From: "Jeff Janes" <jeff.janes@gmail.com>
--------------------------------------------------
I've implemented the Min to Max change and did some more testing. Now I
have a different but related problem (which I also saw before, but less
often than the select() one). The 5 second clock doesn't get turned off.
So after all processes end, and a new startup is launched, if that startup
doesn't report back to the postmaster soon enough, it gets SIGKILLED.
postmaster.c near line 1681
if ((Shutdown >= ImmediateShutdown || (FatalError && !SendStop)) &&
now - AbortStartTime >= SIGKILL_CHILDREN_AFTER_SECS)
It seems like this needs to have an additional and-test of pmState, but
which states to test I don't really know.
I've added in "&& (pmState>PM_RUN)" and have not had any more failures, so
I think that this is on the right path but testing an enum for inequality
feels wrong.
--------------------------------------------------
"AbortStartTime > 0" is also necessary to avoid sending SIGKILL repeatedly.
I sent the attached patch during the original discussion. The below
fragment is relevant:
--- 1663,1688 ----
TouchSocketLockFiles();
last_touch_time = now;
}
+
+ /*
+ * When postmaster got an immediate shutdown request
+ * or some child terminated abnormally (FatalError case),
+ * postmaster sends SIGQUIT to all children except
+ * syslogger and dead_end ones, then wait for them to terminate.
+ * If some children didn't terminate within a certain amount of time,
+ * postmaster sends SIGKILL to them and wait again.
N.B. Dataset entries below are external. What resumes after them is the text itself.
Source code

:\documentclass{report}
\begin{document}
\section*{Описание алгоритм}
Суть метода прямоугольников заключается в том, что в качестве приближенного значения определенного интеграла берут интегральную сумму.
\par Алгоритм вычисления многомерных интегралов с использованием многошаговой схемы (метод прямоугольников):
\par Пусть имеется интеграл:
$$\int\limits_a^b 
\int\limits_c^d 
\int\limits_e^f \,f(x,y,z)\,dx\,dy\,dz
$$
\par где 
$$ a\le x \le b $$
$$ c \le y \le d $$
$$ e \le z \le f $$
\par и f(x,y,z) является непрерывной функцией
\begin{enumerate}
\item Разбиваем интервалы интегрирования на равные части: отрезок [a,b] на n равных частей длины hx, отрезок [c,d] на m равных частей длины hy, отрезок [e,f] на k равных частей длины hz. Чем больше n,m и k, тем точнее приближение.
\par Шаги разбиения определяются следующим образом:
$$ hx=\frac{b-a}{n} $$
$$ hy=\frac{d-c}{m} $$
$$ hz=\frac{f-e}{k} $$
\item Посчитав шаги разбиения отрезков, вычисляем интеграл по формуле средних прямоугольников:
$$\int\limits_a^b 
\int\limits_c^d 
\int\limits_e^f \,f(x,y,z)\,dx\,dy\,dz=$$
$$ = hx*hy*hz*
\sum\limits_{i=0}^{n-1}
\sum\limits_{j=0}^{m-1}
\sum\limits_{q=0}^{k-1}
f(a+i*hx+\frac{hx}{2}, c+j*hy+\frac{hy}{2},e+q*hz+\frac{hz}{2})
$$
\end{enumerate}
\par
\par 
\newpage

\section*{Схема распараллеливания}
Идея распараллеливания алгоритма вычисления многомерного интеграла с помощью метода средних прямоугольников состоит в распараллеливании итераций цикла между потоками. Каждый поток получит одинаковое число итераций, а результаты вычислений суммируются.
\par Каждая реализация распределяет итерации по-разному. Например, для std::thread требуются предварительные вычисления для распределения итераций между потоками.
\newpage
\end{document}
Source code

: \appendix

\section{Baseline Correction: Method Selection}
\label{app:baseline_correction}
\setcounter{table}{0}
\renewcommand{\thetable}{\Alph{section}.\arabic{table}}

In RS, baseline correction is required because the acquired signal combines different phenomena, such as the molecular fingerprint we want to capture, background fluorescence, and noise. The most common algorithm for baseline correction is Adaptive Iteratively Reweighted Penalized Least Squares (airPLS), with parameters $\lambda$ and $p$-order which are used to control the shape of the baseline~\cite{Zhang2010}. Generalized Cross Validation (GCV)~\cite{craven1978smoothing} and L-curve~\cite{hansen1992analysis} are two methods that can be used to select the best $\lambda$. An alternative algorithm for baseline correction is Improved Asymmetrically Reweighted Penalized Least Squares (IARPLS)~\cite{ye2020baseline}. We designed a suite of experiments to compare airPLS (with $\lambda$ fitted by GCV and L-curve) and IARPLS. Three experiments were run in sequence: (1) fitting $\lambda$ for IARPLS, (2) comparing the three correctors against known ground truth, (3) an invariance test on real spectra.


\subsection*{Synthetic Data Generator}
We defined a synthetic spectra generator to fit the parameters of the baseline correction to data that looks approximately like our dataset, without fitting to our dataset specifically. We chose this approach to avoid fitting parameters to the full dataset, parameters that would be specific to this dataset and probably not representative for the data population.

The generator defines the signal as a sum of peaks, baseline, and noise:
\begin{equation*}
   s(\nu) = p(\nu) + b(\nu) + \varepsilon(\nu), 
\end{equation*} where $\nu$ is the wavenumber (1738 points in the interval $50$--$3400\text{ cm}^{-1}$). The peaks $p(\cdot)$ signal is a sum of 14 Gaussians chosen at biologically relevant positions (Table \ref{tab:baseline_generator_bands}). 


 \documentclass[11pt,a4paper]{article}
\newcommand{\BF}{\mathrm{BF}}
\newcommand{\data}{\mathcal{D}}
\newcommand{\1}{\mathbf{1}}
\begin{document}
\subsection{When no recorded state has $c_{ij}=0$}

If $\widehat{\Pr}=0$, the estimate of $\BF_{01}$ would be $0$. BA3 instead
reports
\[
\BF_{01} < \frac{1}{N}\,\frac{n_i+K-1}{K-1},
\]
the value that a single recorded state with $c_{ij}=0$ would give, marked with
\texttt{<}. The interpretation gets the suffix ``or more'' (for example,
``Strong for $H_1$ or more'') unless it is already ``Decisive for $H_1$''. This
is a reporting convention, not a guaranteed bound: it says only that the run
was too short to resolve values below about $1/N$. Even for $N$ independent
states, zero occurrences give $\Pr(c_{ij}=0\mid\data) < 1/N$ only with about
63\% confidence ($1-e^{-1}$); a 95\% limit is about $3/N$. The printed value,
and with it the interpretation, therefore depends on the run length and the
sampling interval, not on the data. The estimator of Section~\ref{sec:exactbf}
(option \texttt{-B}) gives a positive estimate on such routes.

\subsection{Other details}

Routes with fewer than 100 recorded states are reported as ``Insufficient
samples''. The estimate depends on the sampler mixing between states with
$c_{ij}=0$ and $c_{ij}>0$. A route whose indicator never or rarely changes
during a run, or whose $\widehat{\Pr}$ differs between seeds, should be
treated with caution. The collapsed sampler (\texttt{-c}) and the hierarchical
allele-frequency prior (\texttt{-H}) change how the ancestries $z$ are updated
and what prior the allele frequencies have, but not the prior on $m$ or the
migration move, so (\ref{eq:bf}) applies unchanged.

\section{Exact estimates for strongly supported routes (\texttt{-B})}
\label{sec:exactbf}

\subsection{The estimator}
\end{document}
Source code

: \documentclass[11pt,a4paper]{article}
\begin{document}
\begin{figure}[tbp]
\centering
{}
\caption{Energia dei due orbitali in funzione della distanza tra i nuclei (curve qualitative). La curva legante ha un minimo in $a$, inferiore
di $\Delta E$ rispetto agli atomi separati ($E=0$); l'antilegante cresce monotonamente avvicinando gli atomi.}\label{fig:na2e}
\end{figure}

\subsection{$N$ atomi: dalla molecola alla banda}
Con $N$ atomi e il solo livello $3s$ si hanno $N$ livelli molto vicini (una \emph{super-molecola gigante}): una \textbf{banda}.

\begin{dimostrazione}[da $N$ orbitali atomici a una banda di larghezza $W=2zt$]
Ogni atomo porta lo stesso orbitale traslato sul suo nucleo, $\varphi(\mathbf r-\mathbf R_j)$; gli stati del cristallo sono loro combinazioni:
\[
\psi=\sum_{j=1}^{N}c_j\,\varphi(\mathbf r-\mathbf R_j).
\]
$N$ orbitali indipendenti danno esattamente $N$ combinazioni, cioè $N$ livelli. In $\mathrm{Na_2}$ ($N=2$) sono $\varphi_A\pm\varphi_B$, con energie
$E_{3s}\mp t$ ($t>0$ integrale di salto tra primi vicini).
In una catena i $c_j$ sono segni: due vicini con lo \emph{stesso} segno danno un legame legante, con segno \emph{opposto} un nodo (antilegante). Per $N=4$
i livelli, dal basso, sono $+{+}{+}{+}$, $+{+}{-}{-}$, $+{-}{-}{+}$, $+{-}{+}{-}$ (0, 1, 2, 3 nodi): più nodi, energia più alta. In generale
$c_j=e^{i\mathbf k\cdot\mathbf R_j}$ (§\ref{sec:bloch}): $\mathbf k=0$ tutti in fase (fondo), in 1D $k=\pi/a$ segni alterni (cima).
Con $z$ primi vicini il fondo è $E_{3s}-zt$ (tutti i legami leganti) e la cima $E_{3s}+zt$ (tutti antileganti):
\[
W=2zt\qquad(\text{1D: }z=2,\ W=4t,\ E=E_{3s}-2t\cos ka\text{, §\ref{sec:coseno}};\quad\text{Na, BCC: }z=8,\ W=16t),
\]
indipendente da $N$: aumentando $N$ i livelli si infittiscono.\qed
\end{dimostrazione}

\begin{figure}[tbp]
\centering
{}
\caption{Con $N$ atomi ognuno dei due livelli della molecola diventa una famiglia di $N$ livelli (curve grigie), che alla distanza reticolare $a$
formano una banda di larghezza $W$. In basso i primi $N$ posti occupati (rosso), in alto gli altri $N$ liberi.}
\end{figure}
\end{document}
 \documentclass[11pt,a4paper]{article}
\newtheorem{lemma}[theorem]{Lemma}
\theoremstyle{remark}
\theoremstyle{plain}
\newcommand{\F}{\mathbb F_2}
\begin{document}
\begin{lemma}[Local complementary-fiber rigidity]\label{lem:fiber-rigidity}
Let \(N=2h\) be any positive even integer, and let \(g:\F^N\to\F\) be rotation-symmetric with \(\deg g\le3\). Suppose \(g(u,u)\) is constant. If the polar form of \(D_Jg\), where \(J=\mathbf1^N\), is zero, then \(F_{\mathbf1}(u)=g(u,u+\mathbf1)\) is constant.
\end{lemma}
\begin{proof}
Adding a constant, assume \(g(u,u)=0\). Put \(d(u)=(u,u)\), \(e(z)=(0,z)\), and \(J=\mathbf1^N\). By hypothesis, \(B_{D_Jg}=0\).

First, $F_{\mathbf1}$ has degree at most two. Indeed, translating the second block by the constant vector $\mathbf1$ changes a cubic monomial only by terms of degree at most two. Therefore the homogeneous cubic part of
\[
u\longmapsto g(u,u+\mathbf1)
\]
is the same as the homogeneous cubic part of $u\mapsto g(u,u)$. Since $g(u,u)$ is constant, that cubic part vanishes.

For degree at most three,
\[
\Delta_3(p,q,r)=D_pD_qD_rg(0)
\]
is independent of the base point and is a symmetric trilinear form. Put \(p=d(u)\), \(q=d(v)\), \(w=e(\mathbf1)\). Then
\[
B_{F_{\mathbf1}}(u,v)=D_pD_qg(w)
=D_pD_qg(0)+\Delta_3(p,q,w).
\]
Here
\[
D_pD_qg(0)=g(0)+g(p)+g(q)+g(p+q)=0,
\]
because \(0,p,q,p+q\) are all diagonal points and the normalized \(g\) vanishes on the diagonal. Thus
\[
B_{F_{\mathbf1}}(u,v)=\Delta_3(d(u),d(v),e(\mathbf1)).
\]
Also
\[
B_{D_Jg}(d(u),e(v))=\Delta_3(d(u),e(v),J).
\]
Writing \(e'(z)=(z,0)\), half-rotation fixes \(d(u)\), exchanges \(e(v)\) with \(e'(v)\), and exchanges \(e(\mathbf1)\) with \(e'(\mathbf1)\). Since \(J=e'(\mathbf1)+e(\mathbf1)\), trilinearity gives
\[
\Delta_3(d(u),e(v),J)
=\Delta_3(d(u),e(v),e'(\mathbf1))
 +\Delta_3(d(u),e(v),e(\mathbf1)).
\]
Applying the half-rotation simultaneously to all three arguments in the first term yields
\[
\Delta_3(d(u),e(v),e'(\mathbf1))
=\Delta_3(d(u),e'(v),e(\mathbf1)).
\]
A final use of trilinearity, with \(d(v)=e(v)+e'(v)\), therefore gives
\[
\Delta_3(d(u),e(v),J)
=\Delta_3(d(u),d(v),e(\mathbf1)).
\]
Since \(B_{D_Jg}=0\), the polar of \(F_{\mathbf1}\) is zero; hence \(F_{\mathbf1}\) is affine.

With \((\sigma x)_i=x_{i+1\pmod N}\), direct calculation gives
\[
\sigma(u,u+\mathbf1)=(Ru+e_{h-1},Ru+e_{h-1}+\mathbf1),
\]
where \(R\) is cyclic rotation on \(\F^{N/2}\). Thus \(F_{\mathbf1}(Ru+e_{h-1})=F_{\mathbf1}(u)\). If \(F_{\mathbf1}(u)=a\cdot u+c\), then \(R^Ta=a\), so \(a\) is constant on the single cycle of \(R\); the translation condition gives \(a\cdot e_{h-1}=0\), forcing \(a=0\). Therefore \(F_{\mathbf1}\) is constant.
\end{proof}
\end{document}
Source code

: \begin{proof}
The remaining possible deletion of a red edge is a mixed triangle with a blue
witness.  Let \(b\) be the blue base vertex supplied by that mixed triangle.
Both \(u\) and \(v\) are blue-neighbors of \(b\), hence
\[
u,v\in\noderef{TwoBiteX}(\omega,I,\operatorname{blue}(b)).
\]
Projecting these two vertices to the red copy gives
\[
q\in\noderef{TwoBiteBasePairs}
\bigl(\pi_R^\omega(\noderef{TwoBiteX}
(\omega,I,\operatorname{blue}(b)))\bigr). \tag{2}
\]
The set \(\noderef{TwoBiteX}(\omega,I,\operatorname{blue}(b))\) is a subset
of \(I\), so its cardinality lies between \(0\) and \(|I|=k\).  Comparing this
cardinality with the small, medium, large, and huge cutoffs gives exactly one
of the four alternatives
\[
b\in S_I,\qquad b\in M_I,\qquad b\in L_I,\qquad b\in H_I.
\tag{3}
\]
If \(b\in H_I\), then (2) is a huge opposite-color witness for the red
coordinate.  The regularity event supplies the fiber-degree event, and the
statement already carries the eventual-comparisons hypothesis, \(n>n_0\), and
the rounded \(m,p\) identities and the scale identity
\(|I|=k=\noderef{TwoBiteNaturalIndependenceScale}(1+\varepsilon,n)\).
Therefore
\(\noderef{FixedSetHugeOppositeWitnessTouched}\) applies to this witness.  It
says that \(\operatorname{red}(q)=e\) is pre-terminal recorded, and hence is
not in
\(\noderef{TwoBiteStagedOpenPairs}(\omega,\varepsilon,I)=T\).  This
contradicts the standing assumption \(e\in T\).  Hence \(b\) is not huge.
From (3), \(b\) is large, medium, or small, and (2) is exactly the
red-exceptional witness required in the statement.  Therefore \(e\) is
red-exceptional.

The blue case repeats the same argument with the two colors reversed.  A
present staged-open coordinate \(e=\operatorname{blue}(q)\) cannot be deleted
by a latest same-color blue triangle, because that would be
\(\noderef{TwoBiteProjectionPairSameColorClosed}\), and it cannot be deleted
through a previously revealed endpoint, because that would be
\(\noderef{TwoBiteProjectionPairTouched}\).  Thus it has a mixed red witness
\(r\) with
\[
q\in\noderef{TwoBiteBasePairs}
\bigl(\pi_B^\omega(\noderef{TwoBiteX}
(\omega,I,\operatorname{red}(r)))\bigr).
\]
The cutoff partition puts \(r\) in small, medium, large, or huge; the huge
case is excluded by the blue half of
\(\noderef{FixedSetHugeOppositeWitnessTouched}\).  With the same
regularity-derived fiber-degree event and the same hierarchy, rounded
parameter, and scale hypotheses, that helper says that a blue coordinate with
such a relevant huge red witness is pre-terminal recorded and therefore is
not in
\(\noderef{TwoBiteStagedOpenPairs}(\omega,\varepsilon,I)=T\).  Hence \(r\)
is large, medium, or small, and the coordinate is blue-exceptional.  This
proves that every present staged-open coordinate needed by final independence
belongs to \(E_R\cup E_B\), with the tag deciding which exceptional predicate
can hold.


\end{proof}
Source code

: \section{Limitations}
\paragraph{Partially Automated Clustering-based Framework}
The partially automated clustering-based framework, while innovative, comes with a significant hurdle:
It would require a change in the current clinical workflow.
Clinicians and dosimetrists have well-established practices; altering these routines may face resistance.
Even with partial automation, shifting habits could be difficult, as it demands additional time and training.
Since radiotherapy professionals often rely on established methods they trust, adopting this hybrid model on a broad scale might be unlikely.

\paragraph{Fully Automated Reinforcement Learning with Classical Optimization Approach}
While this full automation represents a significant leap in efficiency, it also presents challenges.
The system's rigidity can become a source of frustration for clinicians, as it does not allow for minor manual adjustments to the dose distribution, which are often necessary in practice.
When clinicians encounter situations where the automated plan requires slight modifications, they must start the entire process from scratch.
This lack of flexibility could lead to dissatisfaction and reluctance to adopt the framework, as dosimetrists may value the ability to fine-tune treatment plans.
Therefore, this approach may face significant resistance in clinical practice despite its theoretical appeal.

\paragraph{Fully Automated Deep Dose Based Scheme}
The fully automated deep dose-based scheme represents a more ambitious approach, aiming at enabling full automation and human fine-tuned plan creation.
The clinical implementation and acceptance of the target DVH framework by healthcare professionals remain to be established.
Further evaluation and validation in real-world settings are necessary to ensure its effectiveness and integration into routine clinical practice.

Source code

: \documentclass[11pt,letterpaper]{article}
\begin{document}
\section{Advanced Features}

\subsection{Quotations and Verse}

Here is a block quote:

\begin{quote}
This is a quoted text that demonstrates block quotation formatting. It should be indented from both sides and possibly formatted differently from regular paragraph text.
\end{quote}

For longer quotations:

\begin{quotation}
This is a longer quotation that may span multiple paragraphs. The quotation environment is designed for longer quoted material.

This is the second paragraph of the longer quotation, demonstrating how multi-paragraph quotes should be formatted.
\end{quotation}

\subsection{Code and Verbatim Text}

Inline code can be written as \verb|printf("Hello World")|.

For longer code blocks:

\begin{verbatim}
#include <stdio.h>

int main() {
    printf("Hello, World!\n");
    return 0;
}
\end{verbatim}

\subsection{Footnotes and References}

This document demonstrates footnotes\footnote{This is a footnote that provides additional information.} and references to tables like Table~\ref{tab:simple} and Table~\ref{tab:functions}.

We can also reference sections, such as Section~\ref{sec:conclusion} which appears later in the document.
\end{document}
+ * This resolves, for example, the hang situation where
+ * a backend gets stuck in the call chain:
+ * free() acquires some lock -> <received SIGQUIT> ->
+ * quickdie() -> ereport() -> gettext() -> malloc() -> <lock
acquisition>
+ */
+ if (AbortStartTime > 0 && /* SIGKILL only once */
+ (Shutdown == ImmediateShutdown || (FatalError && !SendStop)) &&
+ now - AbortStartTime >= 10)
+ {
+ SignalAllChildren(SIGKILL);
+ AbortStartTime = 0;
+ }
}
}
Regards
MauMau